As your business grows, you need to think about the relevant intellectual property (IP) issues. Here are some that will concern even the most mundane of macro lager drinkers.
Every product offered for sale carries a trade mark of some sort. This may be a name, shape, symbol or a combination of all of the above in a logo. Every beer brewer, from small micro-brewery to international conglomerate, uses some form of trade mark to sell their beer.
These are displayed on taps, cans, bottles, bottle caps, barrels, beer mats and just about any type of merchandise sold. The purpose of the trade mark is to distinguish a brewer’s goods from those of a competitor.
Trade marks can be registered or unregistered. The essential difference is that a registered trade mark better protects the owner where competitors use similar or identical signs which produce certain effects by, for example making it harder for customers to determine whose beer is being bought.
A registered trade mark can cover the UK, EU or USA. Without a registered trade mark, the brewer can still maintain some elbow room at the bar by claiming Passing Off, which guards against look-a-like products.
Most people associate ‘copyright’ with the warning advert that appears in the credits of a DVD. However, copyright protects much more than just films. Copyright is an IP right which stops other people copying parts of the original ‘work’. A ‘work’ can include drawings, sketches and paintings. It also includes anything written, for example a slogan or statement about a beer or product.
Few brewers realise it, but the artwork appearing on packaging, for example beer cans or bottles, is capable of protection as a copyright work, as is the artwork appearing on tap-labels. The real advantage of copyright is that it exists automatically the moment something is created, without the need to incur the cost of registration.
Design rights are a third type of IP right which is relevant to the brewing community. There are various kinds of design rights and, like an English and American Pale, each is a slight variant of the other. Dealing with the basics, design rights protect the shape of a product or, in some instances, the ornamentation appearing on the product. Like trade marks, design rights can be registered or unregistered.

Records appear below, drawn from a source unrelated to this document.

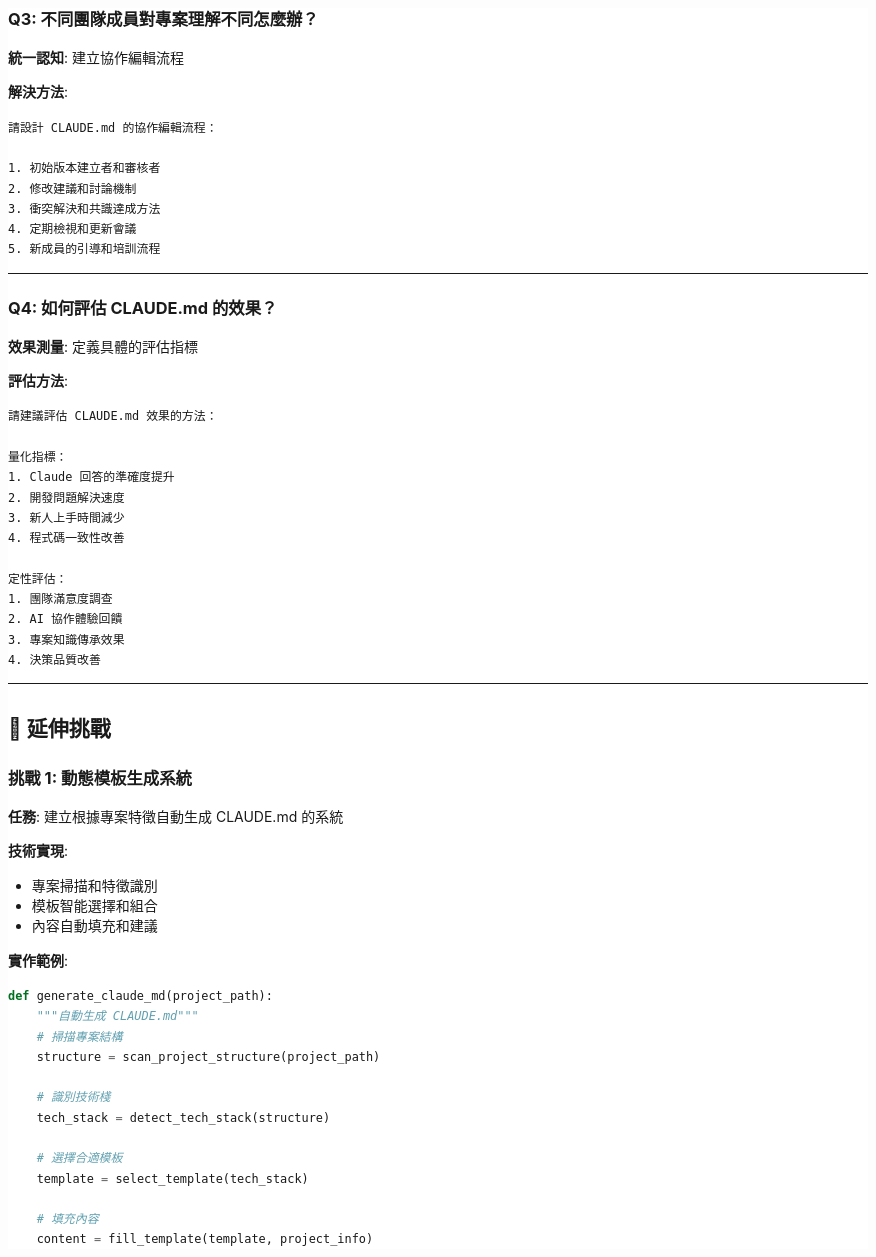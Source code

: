 ### Q3: 不同團隊成員對專案理解不同怎麼辦？

**統一認知**: 建立協作編輯流程

**解決方法**:
```
請設計 CLAUDE.md 的協作編輯流程：

1. 初始版本建立者和審核者
2. 修改建議和討論機制
3. 衝突解決和共識達成方法
4. 定期檢視和更新會議
5. 新成員的引導和培訓流程
```

---

### Q4: 如何評估 CLAUDE.md 的效果？

**效果測量**: 定義具體的評估指標

**評估方法**:
```
請建議評估 CLAUDE.md 效果的方法：

量化指標：
1. Claude 回答的準確度提升
2. 開發問題解決速度
3. 新人上手時間減少
4. 程式碼一致性改善

定性評估：
1. 團隊滿意度調查
2. AI 協作體驗回饋
3. 專案知識傳承效果
4. 決策品質改善
```

---

## 🚀 延伸挑戰

### 挑戰 1: 動態模板生成系統

**任務**: 建立根據專案特徵自動生成 CLAUDE.md 的系統

**技術實現**:
- 專案掃描和特徵識別
- 模板智能選擇和組合
- 內容自動填充和建議

**實作範例**:
```python
def generate_claude_md(project_path):
    """自動生成 CLAUDE.md"""
    # 掃描專案結構
    structure = scan_project_structure(project_path)

    # 識別技術棧
    tech_stack = detect_tech_stack(structure)

    # 選擇合適模板
    template = select_template(tech_stack)

    # 填充內容
    content = fill_template(template, project_info)
```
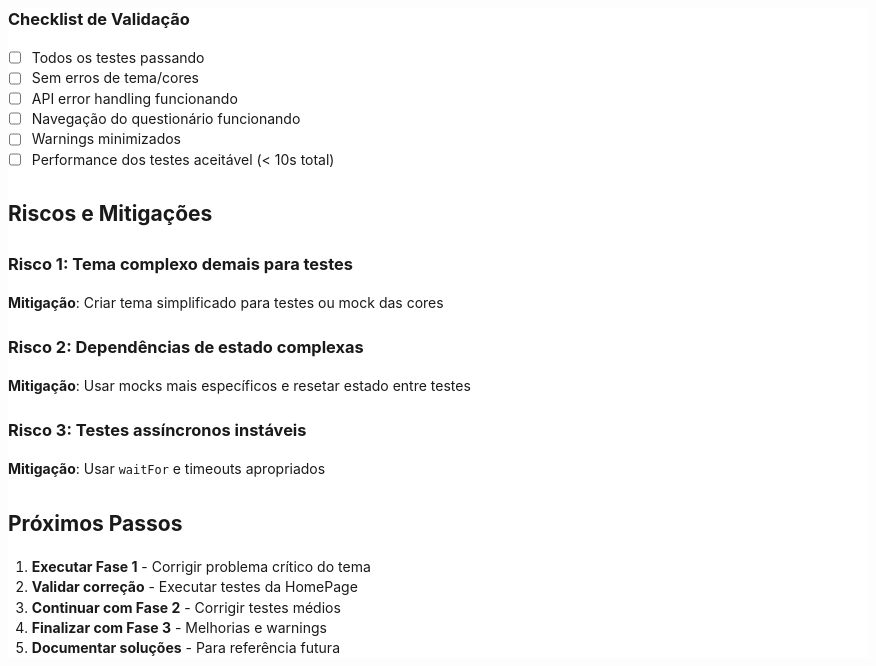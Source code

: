 ### Checklist de Validação
- [ ] Todos os testes passando
- [ ] Sem erros de tema/cores
- [ ] API error handling funcionando
- [ ] Navegação do questionário funcionando
- [ ] Warnings minimizados
- [ ] Performance dos testes aceitável (< 10s total)

## Riscos e Mitigações

### Risco 1: Tema complexo demais para testes
**Mitigação**: Criar tema simplificado para testes ou mock das cores

### Risco 2: Dependências de estado complexas
**Mitigação**: Usar mocks mais específicos e resetar estado entre testes

### Risco 3: Testes assíncronos instáveis
**Mitigação**: Usar `waitFor` e timeouts apropriados

## Próximos Passos

1. **Executar Fase 1** - Corrigir problema crítico do tema
2. **Validar correção** - Executar testes da HomePage
3. **Continuar com Fase 2** - Corrigir testes médios
4. **Finalizar com Fase 3** - Melhorias e warnings
5. **Documentar soluções** - Para referência futura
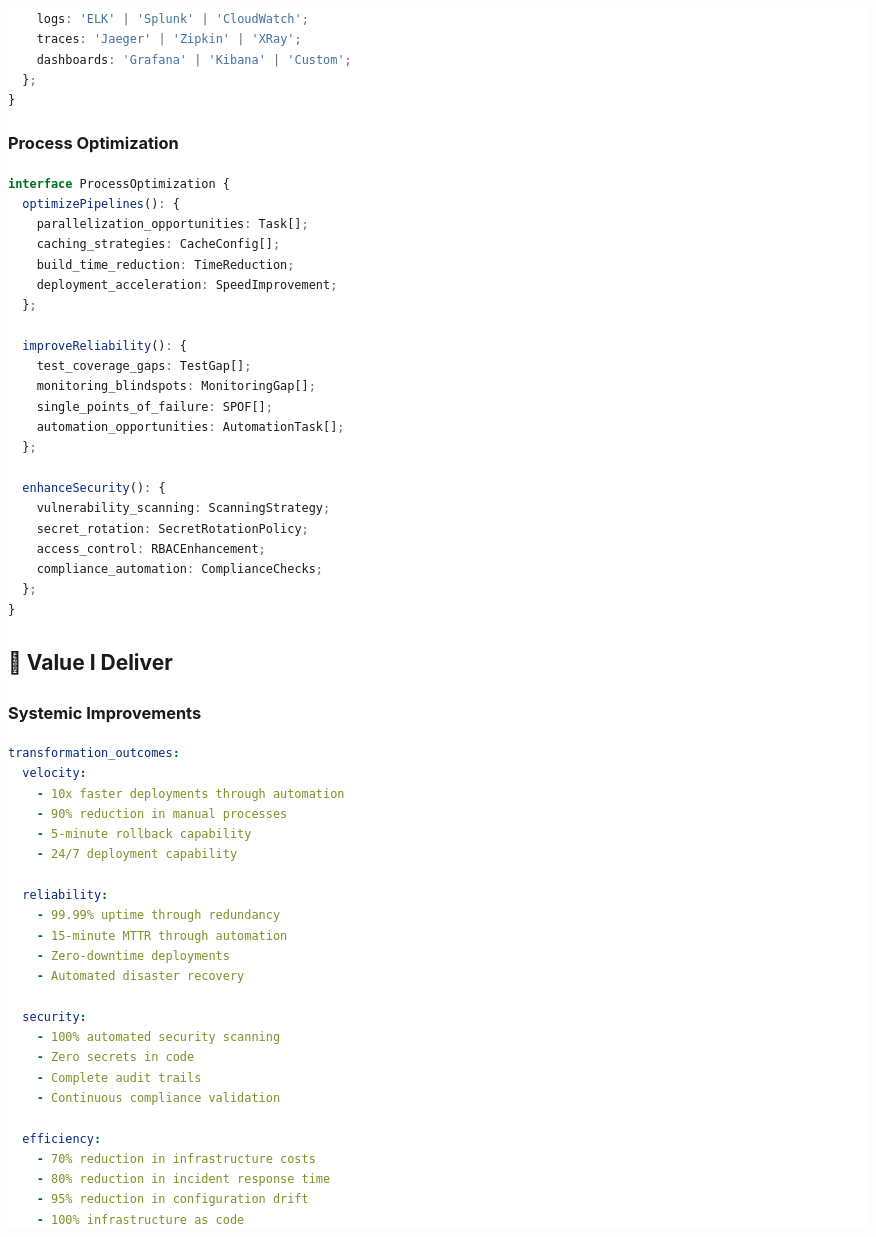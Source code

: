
 ```typescript
    logs: 'ELK' | 'Splunk' | 'CloudWatch';
    traces: 'Jaeger' | 'Zipkin' | 'XRay';
    dashboards: 'Grafana' | 'Kibana' | 'Custom';
  };
}
```

### Process Optimization

```typescript
interface ProcessOptimization {
  optimizePipelines(): {
    parallelization_opportunities: Task[];
    caching_strategies: CacheConfig[];
    build_time_reduction: TimeReduction;
    deployment_acceleration: SpeedImprovement;
  };
  
  improveReliability(): {
    test_coverage_gaps: TestGap[];
    monitoring_blindspots: MonitoringGap[];
    single_points_of_failure: SPOF[];
    automation_opportunities: AutomationTask[];
  };
  
  enhanceSecurity(): {
    vulnerability_scanning: ScanningStrategy;
    secret_rotation: SecretRotationPolicy;
    access_control: RBACEnhancement;
    compliance_automation: ComplianceChecks;
  };
}
```

## 🌟 Value I Deliver

### Systemic Improvements

```yaml
transformation_outcomes:
  velocity:
    - 10x faster deployments through automation
    - 90% reduction in manual processes
    - 5-minute rollback capability
    - 24/7 deployment capability
    
  reliability:
    - 99.99% uptime through redundancy
    - 15-minute MTTR through automation
    - Zero-downtime deployments
    - Automated disaster recovery
    
  security:
    - 100% automated security scanning
    - Zero secrets in code
    - Complete audit trails
    - Continuous compliance validation
    
  efficiency:
    - 70% reduction in infrastructure costs
    - 80% reduction in incident response time
    - 95% reduction in configuration drift
    - 100% infrastructure as code
```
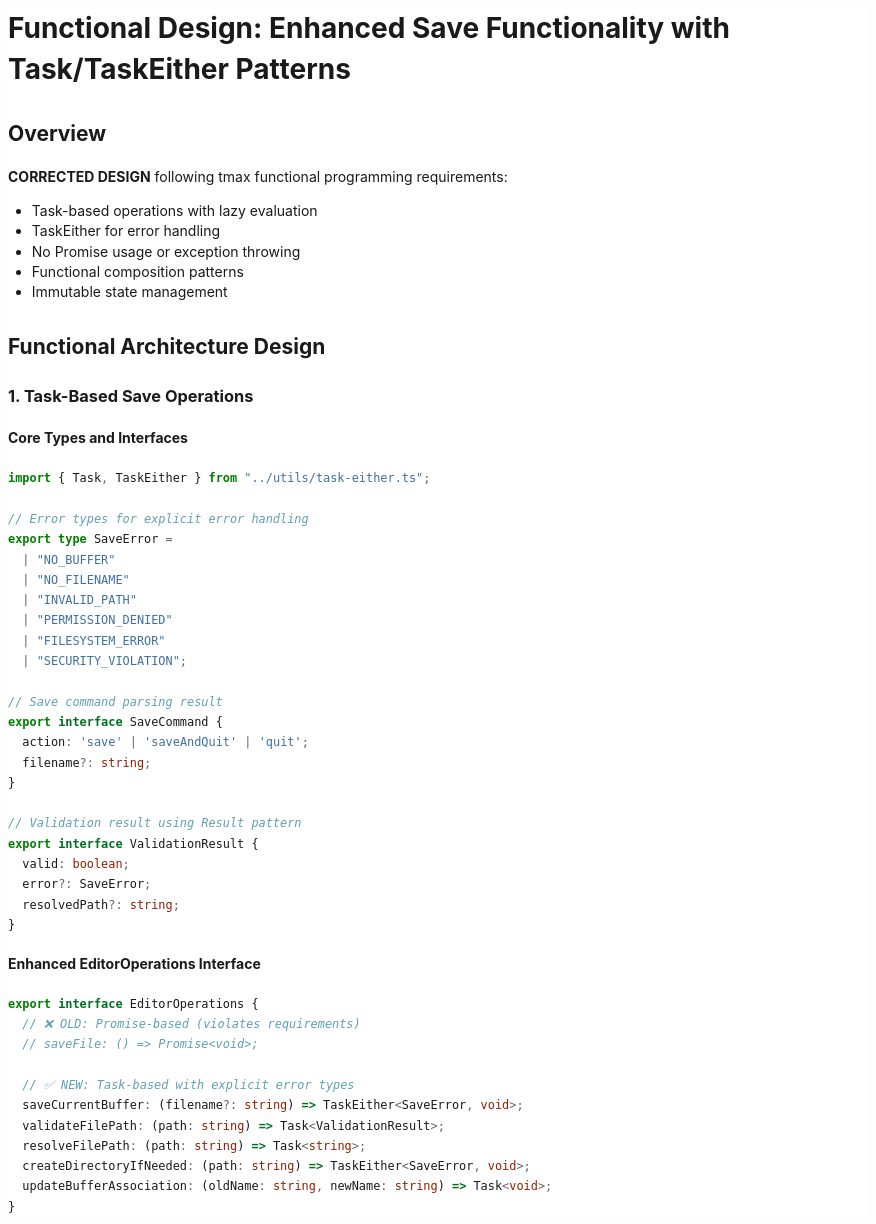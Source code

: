 # Functional Design: Enhanced Save Functionality with Task/TaskEither Patterns

## Overview

**CORRECTED DESIGN** following tmax functional programming requirements:
- Task-based operations with lazy evaluation
- TaskEither for error handling
- No Promise usage or exception throwing
- Functional composition patterns
- Immutable state management

## Functional Architecture Design

### 1. Task-Based Save Operations

#### Core Types and Interfaces
```typescript
import { Task, TaskEither } from "../utils/task-either.ts";

// Error types for explicit error handling
export type SaveError = 
  | "NO_BUFFER"
  | "NO_FILENAME" 
  | "INVALID_PATH"
  | "PERMISSION_DENIED"
  | "FILESYSTEM_ERROR"
  | "SECURITY_VIOLATION";

// Save command parsing result
export interface SaveCommand {
  action: 'save' | 'saveAndQuit' | 'quit';
  filename?: string;
}

// Validation result using Result pattern
export interface ValidationResult {
  valid: boolean;
  error?: SaveError;
  resolvedPath?: string;
}
```

#### Enhanced EditorOperations Interface
```typescript
export interface EditorOperations {
  // ❌ OLD: Promise-based (violates requirements)
  // saveFile: () => Promise<void>;
  
  // ✅ NEW: Task-based with explicit error types
  saveCurrentBuffer: (filename?: string) => TaskEither<SaveError, void>;
  validateFilePath: (path: string) => Task<ValidationResult>;
  resolveFilePath: (path: string) => Task<string>;
  createDirectoryIfNeeded: (path: string) => TaskEither<SaveError, void>;
  updateBufferAssociation: (oldName: string, newName: string) => Task<void>;
}
```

Design rights are most relevant to brewers when selling their beers in bottles or cans. It’s easy to think that packaging for beverages is a standard shape and dimension. However, variations to the shape or fastening mechanism can make the difference between a generic bottle and something which attracts design rights. Equally, there is a trend to sell craft ales in highly decorative cans, which may also lead to some design rights.
The most important thing for any brewer is the quality and taste of their beer. However, IP can actually mean more to brewers than Indian Pale. The key is to recognise the relevant IP rights early on in the progression of the business and to devise a strategy for protecting those rights.